DATA SECTION ::
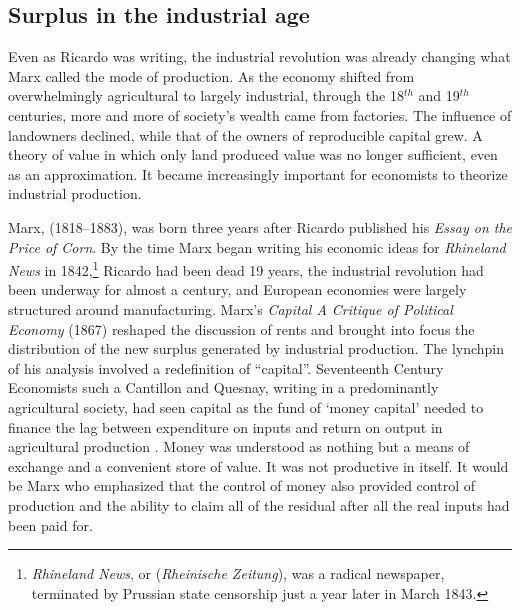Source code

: \subsection{Surplus in the industrial age}

Even as Ricardo was writing, the industrial revolution was already changing what Marx called the mode of production.  As the economy shifted  from overwhelmingly agricultural to largely industrial,  through %
the 18$^{th}$  and 19$^{th}$ centuries, more and more of society's wealth came from %
factories. %
The influence of landowners declined, while that of the owners of \gls{reproducible capital} grew. A theory of value in which only land produced value was no longer sufficient, even as an approximation.  It became increasingly important for economists to theorize industrial production.

Marx, (1818--1883), was born three years after Ricardo published his \textit{Essay on the Price of Corn}. 
By the time Marx began writing his economic ideas for \textit{Rhineland News} in 1842,\footnote{\textit{Rhineland News}, or (\textit{Rheinische Zeitung}), was a radical newspaper, terminated by Prussian state censorship just a year later in March 1843.} Ricardo had been dead 19 years, the industrial revolution had been underway for almost a century, and European economies were largely structured around manufacturing. Marx's \emph{Capital A Critique of Political Economy} (1867) \cite{marxKapitalCritiquePolitical1959} reshaped the discussion of rents  and brought into focus the distribution of the new surplus generated by industrial production. The lynchpin of his analysis involved a redefinition of ``capital''.
Seventeenth Century Economists such a Cantillon and Quesnay,  writing in a predominantly agricultural society, had seen  capital as the fund of ‘money capital’ needed  to finance the lag between expenditure on inputs and return on output  in agricultural production \cite{cannanEarlyHistoryTerm1921, royEvolutionConceptCapital2009}. Money was understood as nothing but a means of exchange and a convenient store of value. It was not productive in itself. It would be Marx who emphasized that the control of money also provided control of production and the ability to claim all of the residual after all the real inputs had been paid for. 

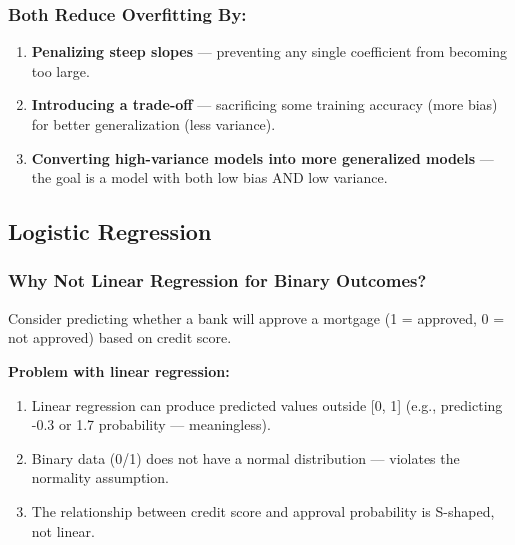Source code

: \documentclass[12pt,openany]{book}
\begin{document}
\subsubsection{Both Reduce Overfitting By:}


\begin{enumerate}[leftmargin=*]
    \item \textbf{Penalizing steep slopes} --- preventing any single coefficient from becoming too large.
    \item \textbf{Introducing a trade-off} --- sacrificing some training accuracy (more bias) for better generalization (less variance).
    \item \textbf{Converting high-variance models into more generalized models} --- the goal is a model with both low bias AND low variance.

\end{enumerate}

\medskip


\subsection{Logistic Regression}


\subsubsection{Why Not Linear Regression for Binary Outcomes?}


Consider predicting whether a bank will approve a mortgage (1 = approved, 0 = not approved) based on credit score.

\textbf{Problem with linear regression:}
\begin{enumerate}[leftmargin=*]
    \item Linear regression can produce predicted values outside [0, 1] (e.g., predicting -0.3 or 1.7 probability --- meaningless).
    \item Binary data (0/1) does not have a normal distribution --- violates the normality assumption.
    \item The relationship between credit score and approval probability is S-shaped, not linear.

\end{enumerate}
\end{document}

REQUIRED WORK ::
From the line containing "Consider predicting whether" down to the last line, reproduce the records exactly. Include both ends.

RESPONSE BOX ::
Consider predicting whether a bank will approve a mortgage (1 = approved, 0 = not approved) based on credit score.

\textbf{Problem with linear regression:}
\begin{enumerate}[leftmargin=*]
    \item Linear regression can produce predicted values outside [0, 1] (e.g., predicting -0.3 or 1.7 probability --- meaningless).
    \item Binary data (0/1) does not have a normal distribution --- violates the normality assumption.
    \item The relationship between credit score and approval probability is S-shaped, not linear.

\end{enumerate}
\end{document}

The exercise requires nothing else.